At the age of six, actress Onata Aprile is already a formidable talent, able to hold her own against an emotionally ferocious performance by Julianne Moore in What Maisie Knew, the story of a child caught between her selfish, narcissistic, warring parents. Adapted from a Henry James’ novel, but updated to contemporary New York City, six-year old Maisie (Aprile) must navigate a volatile psychological landscape to find a place where she can feel protected and safe.
Moore portrays her fading rock star mother, clinging to whatever remnants of fame still remain, even though it requires her to be almost continuously away from her daughter. Steve Coogan plays the child’s father, an art dealer who initially seems more sympathetic but proves equally self-centered and irresponsible. Both Susanna and Beale love their daughter but in an almost abstract way; certainly neither makes any effort to spend time with her. The job of caring for Maisie falls to Margo (Joanna Vanderham), the youngster’s compassionate, twenty-something, Scottish nanny, who makes the mistake of marrying Beale soon after his divorce from Susanna. In retaliation, Susanna impetuously marries Lincoln (Alexander Skarsgard) a handsome bartender/band hanger-on 20 years her junior.

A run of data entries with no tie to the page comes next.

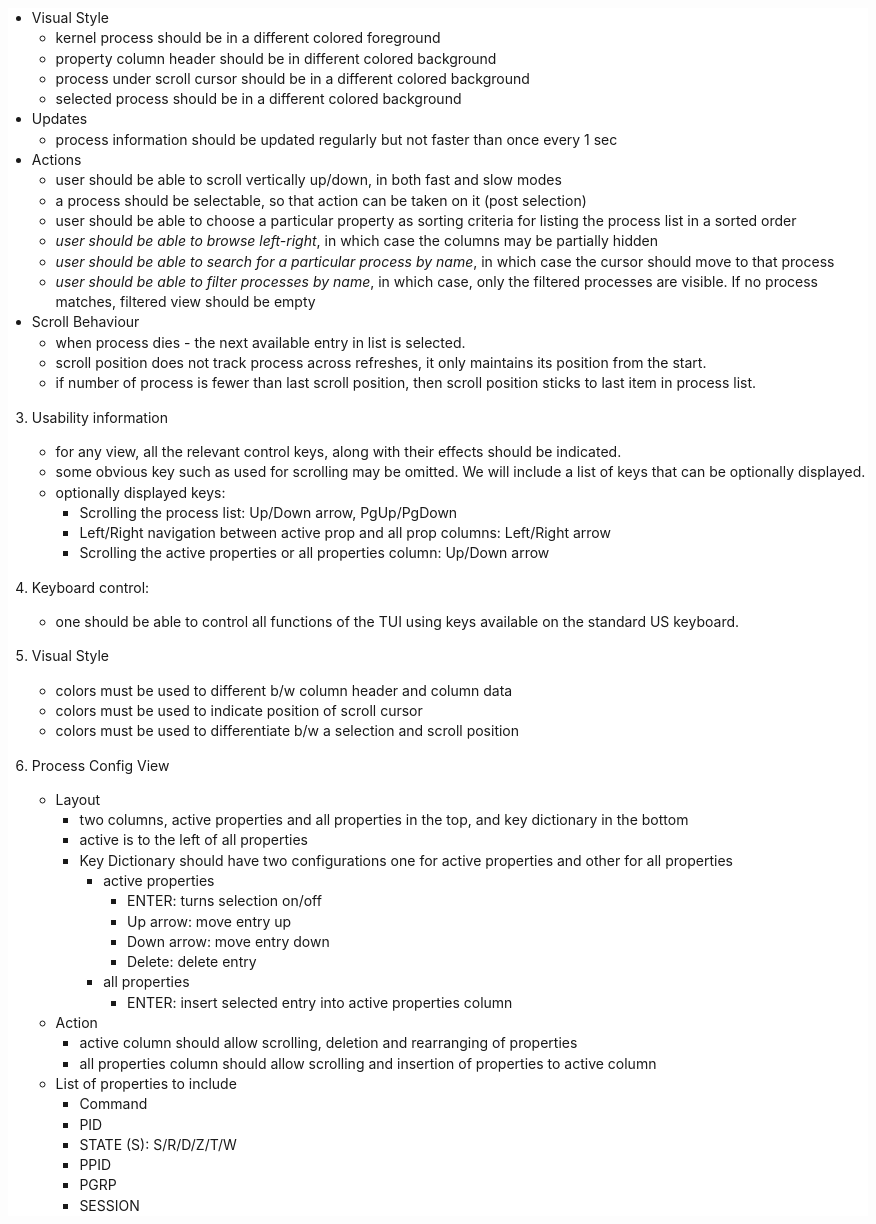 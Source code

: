    - Visual Style
     - kernel process should be in a different colored foreground
     - property column header should be in different colored background
     - process under scroll cursor should be in a different colored background 
     - selected process should be in a different colored background 
   - Updates
     - process information should be updated regularly but not faster than once every 1 sec
   - Actions
     - user should be able to scroll vertically up/down, in both fast and slow modes   
     - a process should be selectable, so that action can be taken on it (post selection)
     - user should be able to choose a particular property as sorting criteria for listing the process list in a sorted order 
     - *user should be able to browse left-right*,  in which case the columns may be partially hidden
     - *user should be able to search for a particular process by name*, in which case the cursor should move to that process
     - *user should be able to filter processes by name*, in which case, only the filtered processes are visible. If no process matches, filtered view should be empty
   - Scroll Behaviour
     - when process dies - the next available entry in list is selected. 
     - scroll position does not track process across refreshes, it only maintains its position from the start. 
     - if number of process is fewer than last scroll position, then scroll position sticks to last item in process list.   
 
3. Usability information
   - for any view, all the relevant control keys, along with their effects should be indicated. 
   - some obvious key such as used for scrolling may be omitted. We will include a list of keys that can be optionally displayed. 
   - optionally displayed keys:
     - Scrolling the process list: Up/Down arrow, PgUp/PgDown
     - Left/Right navigation between active prop and all prop columns: Left/Right arrow
     - Scrolling the active properties or all properties column: Up/Down arrow
      
 
4. Keyboard control:
   - one should be able to control all functions of the TUI using keys available on the standard US keyboard. 

5. Visual Style
   - colors must be used to different b/w column header and column data
   - colors must be used to indicate position of scroll cursor
   - colors must be used to differentiate b/w a selection and scroll position

6. Process Config View
   - Layout
     - two columns, active properties and all properties in the top, and key dictionary in the bottom
     - active is to the left of all properties
     - Key Dictionary should have two configurations one for active properties and other for all properties
       - active properties
         - ENTER: turns selection on/off
         - Up arrow: move entry up
         - Down arrow: move entry down
         - Delete: delete entry
       - all properties
         - ENTER: insert selected entry into active properties column 
   - Action
     - active column should allow scrolling, deletion and rearranging of properties
     - all properties column should allow scrolling and insertion of properties to active column
   - List of properties to include
     - Command
     - PID
     - STATE (S): S/R/D/Z/T/W
     - PPID
     - PGRP
     - SESSION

Awarded joint custody, both parents all but abandon Maisie, leaving her in the care of Margo and, increasingly, the ill-prepared Lincoln, who unexpectedly rises to the occasion, growing in maturity before our very eyes. Like the novel, the film is told from Maisie’s perspective. Without ever losing her childlike purity or naturalness, she progresses from innocence to understanding to a place of wisdom that guarantees a measure of safety and happiness, while also allowing her to love and forgive her dysfunctional parents.
A lifelong bachelor, with no children of his own, James possessed a remarkable ability to get inside the minds of the young –- and, as in the case of Maisie, very young –- characters who populate many of his stories. And he couldn’t have found a better interpreter for his singular insight than Aprile who, in her feature film debut, commands the screen with ever-watchful eyes, a knowing stillness and an almost preternatural emotional intelligence that helps Maisie traverse the explosive minefield that is her parents’ disintegrating marriage.

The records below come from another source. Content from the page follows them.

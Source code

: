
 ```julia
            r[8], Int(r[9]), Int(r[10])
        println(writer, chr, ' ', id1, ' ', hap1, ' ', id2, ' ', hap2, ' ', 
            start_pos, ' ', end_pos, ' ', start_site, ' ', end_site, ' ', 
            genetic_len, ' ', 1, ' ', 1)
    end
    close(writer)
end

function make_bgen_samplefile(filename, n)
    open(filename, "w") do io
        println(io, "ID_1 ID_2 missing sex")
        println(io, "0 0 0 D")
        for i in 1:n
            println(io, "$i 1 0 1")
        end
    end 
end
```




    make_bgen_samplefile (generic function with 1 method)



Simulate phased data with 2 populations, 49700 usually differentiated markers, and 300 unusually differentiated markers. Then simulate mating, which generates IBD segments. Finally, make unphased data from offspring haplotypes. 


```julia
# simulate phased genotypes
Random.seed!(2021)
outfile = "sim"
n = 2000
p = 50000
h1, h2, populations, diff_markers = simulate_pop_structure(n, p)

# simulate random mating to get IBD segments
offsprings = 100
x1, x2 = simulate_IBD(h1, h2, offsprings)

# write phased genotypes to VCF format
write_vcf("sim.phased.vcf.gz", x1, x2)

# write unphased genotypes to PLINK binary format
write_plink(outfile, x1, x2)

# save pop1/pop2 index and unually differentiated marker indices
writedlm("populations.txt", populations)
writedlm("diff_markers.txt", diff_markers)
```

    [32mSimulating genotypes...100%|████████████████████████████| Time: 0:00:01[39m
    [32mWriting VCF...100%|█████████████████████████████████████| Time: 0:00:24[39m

The five lead actors are uniformly excellent. The always-accomplished Moore doesn’t shrink from presenting Susanna as the monstrously neglectful mother she is. Because we see her through Maisie’s eyes, however, we also detect a vulnerability that keeps her from becoming a totally hateful character. Skarsgard gives a surprisingly touching and utterly convincing performance as a young man drifting aimlessly through life, whose basic decency compels him to assume unsought responsibilities — and becomes a better human being because of it.

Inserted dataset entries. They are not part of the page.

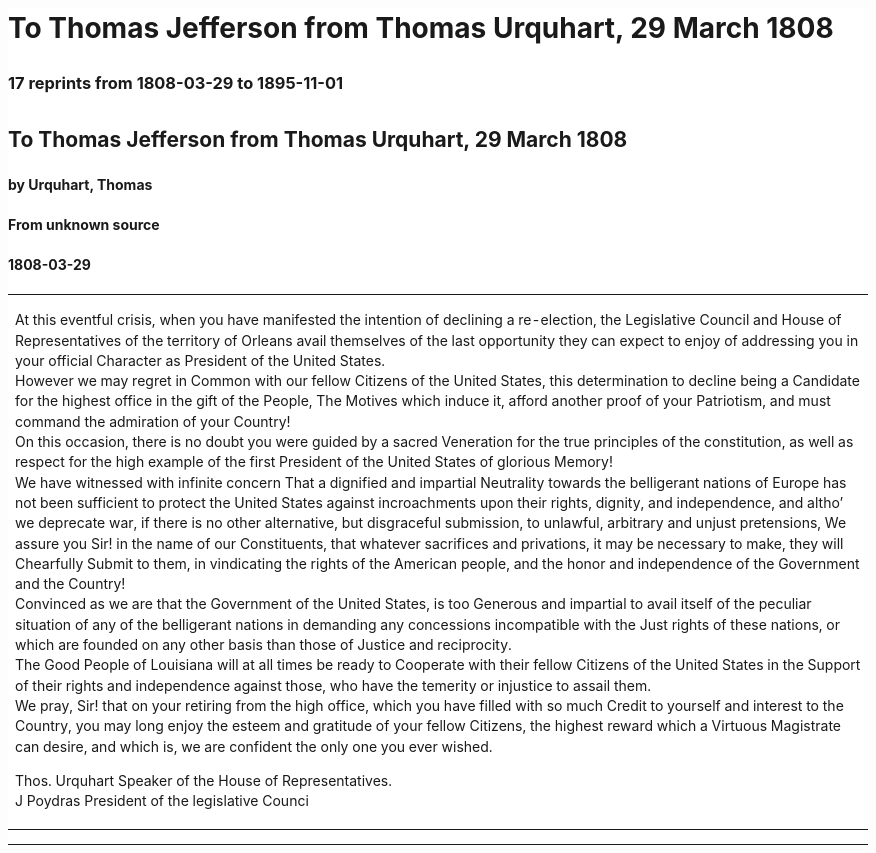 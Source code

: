 
# To Thomas Jefferson from Thomas Urquhart, 29 March 1808

### 17 reprints from 1808-03-29 to 1895-11-01

## To Thomas Jefferson from Thomas Urquhart, 29 March 1808

#### by Urquhart, Thomas

#### From unknown source

#### 1808-03-29

<table style="width: 100%;"><tr><td style="width: 50%">

  
  
At this eventful crisis, when you have manifested the intention of declining a re-election, the Legislative Council and House of Representatives of the territory of Orleans avail themselves of the last opportunity they can expect to enjoy of addressing you in your official Character as President of the United States.  
However we may regret in Common with our fellow Citizens of the United States, this determination to decline being a Candidate for the highest office in the gift of the People, The Motives which induce it, afford another proof of your Patriotism, and must command the admiration of your Country!  
On this occasion, there is no doubt you were guided by a sacred Veneration for the true principles of the constitution, as well as respect for the high example of the first President of the United States of glorious Memory!  
We have witnessed with infinite concern That a dignified and impartial Neutrality towards the belligerant nations of Europe has not been sufficient to protect the United States against incroachments upon their rights, dignity, and independence, and altho’ we deprecate war, if there is no other alternative, but disgraceful submission, to unlawful, arbitrary and unjust pretensions, We assure you Sir! in the name of our Constituents, that whatever sacrifices and privations, it may be necessary to make, they will Chearfully Submit to them, in vindicating the rights of the American people, and the honor and independence of the Government and the Country!  
Convinced as we are that the Government of the United States, is too Generous and impartial to avail itself of the peculiar situation of any of the belligerant nations in demanding any concessions incompatible with the Just rights of these nations, or which are founded on any other basis than those of Justice and reciprocity.  
The Good People of Louisiana will at all times be ready to Cooperate with their fellow Citizens of the United States in the Support of their rights and independence against those, who have the temerity or injustice to assail them.  
We pray, Sir! that on your retiring from the high office, which you have filled with so much Credit to yourself and interest to the Country, you may long enjoy the esteem and gratitude of your fellow Citizens, the highest reward which a Virtuous Magistrate can desire, and which is, we are confident the only one you ever wished.  
  
Thos. Urquhart Speaker of the House of Representatives.  
J Poydras President of the legislative Counci
</td></tr></table>

---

But it is Aprile, with those eyes that change imperceptibly yet speak volumes, who walks away with this film. Kudos also to directors Scott McGehee and David Siegel (the duo that made the excellent 2001 film The Deep End) for providing an environment in which Aprile could shine, and who keep the film from slipping into melodrama — an accomplishment that must be shared with screenwriters Nancy Doyne and Carroll Cartwright, who adapted the Henry James novel.
Also worth noting this week is the documentary Valentino’s Ghost, from writer/director Michael Singhwhich examines “the politics of images” –- specifically, how changing depictions of Arabs and Islam in films, television and the press color and reflect American perceptions and are even used to influence — or, perhaps more accurately, endorse — our government’s national and international policies in the Middle East. The Arab as smoldering heartthrob — most notably Rudolph Valentino in The Sheik silent films –- soon gave way to the Arab as barbarian and threat when Western economic and political interests in the region shifted with our growing thirst for oil. Valentino’s Ghost proves both informative and highly entertaining.